ConnectorX, like Polars (discussed later), leverages a Rust library at its core. This enables optimizations such as parallel data loading with partitioning. For example, data from PostgreSQL can be loaded efficiently by specifying a partition column.
In addition to PostgreSQL, ConnectorX supports reading from MySQL/MariaDB, SQLite, Amazon Redshift, Microsoft SQL Server and Azure SQL, and Oracle. The extracted data can be directed into a Pandas or PyArrow DataFrame, or into Modin, Dask, or Polars via PyArrow.
DuckDB
DuckDB is a powerful, lightweight, and speedy relational database similar to SQLite but optimized for OLAP (Online Analytical Processing) workloads. It features a columnar datastore, ideal for long-running analytical queries, and supports ACID transactions. Like SQLite, it operates as an in-process library, making it easy to set up in a Python environment with a simple pip install command.
DuckDB can ingest data directly from CSV, JSON, or Parquet formats, and it allows for efficient partitioning of databases into multiple physical files based on keys (e.g., by year and month).
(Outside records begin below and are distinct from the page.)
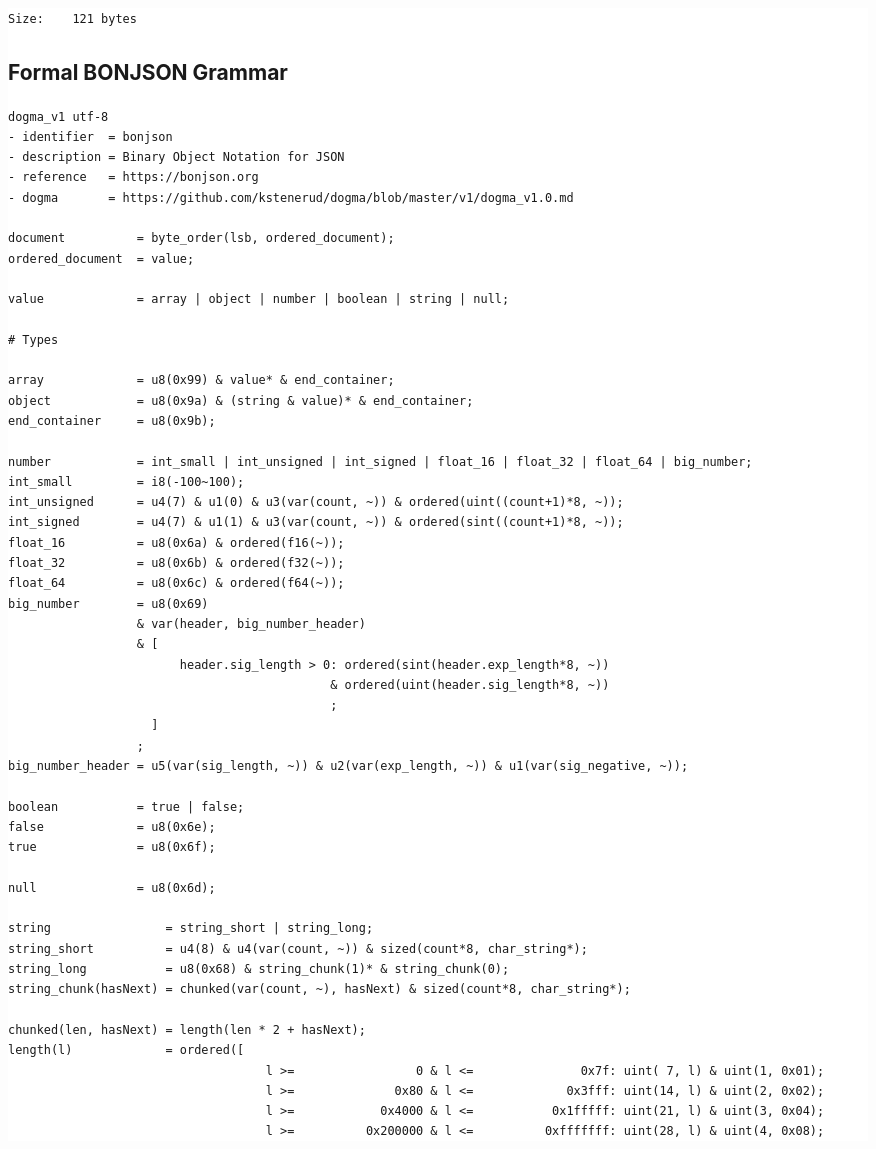     Size:    121 bytes



Formal BONJSON Grammar
----------------------

```dogma
dogma_v1 utf-8
- identifier  = bonjson
- description = Binary Object Notation for JSON
- reference   = https://bonjson.org
- dogma       = https://github.com/kstenerud/dogma/blob/master/v1/dogma_v1.0.md

document          = byte_order(lsb, ordered_document);
ordered_document  = value;

value             = array | object | number | boolean | string | null;

# Types

array             = u8(0x99) & value* & end_container;
object            = u8(0x9a) & (string & value)* & end_container;
end_container     = u8(0x9b);

number            = int_small | int_unsigned | int_signed | float_16 | float_32 | float_64 | big_number;
int_small         = i8(-100~100);
int_unsigned      = u4(7) & u1(0) & u3(var(count, ~)) & ordered(uint((count+1)*8, ~));
int_signed        = u4(7) & u1(1) & u3(var(count, ~)) & ordered(sint((count+1)*8, ~));
float_16          = u8(0x6a) & ordered(f16(~));
float_32          = u8(0x6b) & ordered(f32(~));
float_64          = u8(0x6c) & ordered(f64(~));
big_number        = u8(0x69)
                  & var(header, big_number_header)
                  & [
                        header.sig_length > 0: ordered(sint(header.exp_length*8, ~))
                                             & ordered(uint(header.sig_length*8, ~))
                                             ;
                    ]
                  ;
big_number_header = u5(var(sig_length, ~)) & u2(var(exp_length, ~)) & u1(var(sig_negative, ~));

boolean           = true | false;
false             = u8(0x6e);
true              = u8(0x6f);

null              = u8(0x6d);

string                = string_short | string_long;
string_short          = u4(8) & u4(var(count, ~)) & sized(count*8, char_string*);
string_long           = u8(0x68) & string_chunk(1)* & string_chunk(0);
string_chunk(hasNext) = chunked(var(count, ~), hasNext) & sized(count*8, char_string*);

chunked(len, hasNext) = length(len * 2 + hasNext);
length(l)             = ordered([
                                    l >=                 0 & l <=               0x7f: uint( 7, l) & uint(1, 0x01);
                                    l >=              0x80 & l <=             0x3fff: uint(14, l) & uint(2, 0x02);
                                    l >=            0x4000 & l <=           0x1fffff: uint(21, l) & uint(3, 0x04);
                                    l >=          0x200000 & l <=          0xfffffff: uint(28, l) & uint(4, 0x08);
```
It supports standard SQL queries and offers built-in features like random sampling and window functions.
Additionally, DuckDB includes useful extensions such as full-text search, Excel import/export, direct connections to SQLite and PostgreSQL, Parquet file export, and support for various geospatial data formats.
领英推荐
Optimus
Cleaning and preparing data for DataFrame-centric projects can be tedious. Optimus simplifies this process with a comprehensive toolkit for loading, exploring, cleansing, and writing data to various sources.
Optimus supports multiple data engines, including Pandas, Dask, CUDF (and Dask + CUDF), Vaex, and Spark. It can load and save data in formats like Arrow, Parquet, Excel, various databases, CSV, and JSON.
The API is similar to Pandas but adds .rows() and .cols() accessors for easier DataFrame manipulation, such as sorting, filtering, and altering data based on criteria. It also includes processors for common data types like email addresses and URLs.
However, Optimus is still under active development, and its last official release was in 2020, which might mean it’s not as up-to-date as other tools in your stack.
Polars
If you frequently work with DataFrames and find Pandas' performance limiting, Polars is an excellent alternative. This DataFrame library for Python offers a familiar syntax similar to Pandas but is built on a Rust library that maximizes hardware performance out of the box. It automatically utilizes performance-enhancing features like parallel processing and SIMD without requiring special syntax, making even simple operations like reading CSV files faster.
Polars supports both eager and lazy execution modes, allowing queries to be executed immediately or deferred until necessary. It also includes a streaming API for incremental query processing, although streaming support for many functions is still in development. Rust developers can extend Polars using pyo3.
Snakemake
Setting up data science workflows can be challenging and maintaining consistency even more so. Snakemake automates the creation of data analysis workflows, ensuring consistent results. Many data science projects use Snakemake for this reason. The more complex your workflow, the more you’ll benefit from Snakemake’s automation.
Snakemake workflows are defined similarly to GNU make, with rules specifying inputs, outputs, and commands. Workflow rules can be multi-threaded, and configuration data can come from JSON or YAML files. Functions can be defined within workflows to transform data, and actions taken at each step can be logged.
Snakemake jobs are portable and can be deployed in Kubernetes-managed environments or specific cloud platforms like Google Cloud Life Sciences or Tibanna on AWS. Workflows can be "frozen" to use a specific set of packages, and unit tests for successfully executed workflows can be automatically generated and stored. For long-term archiving, workflows can be saved as tarballs.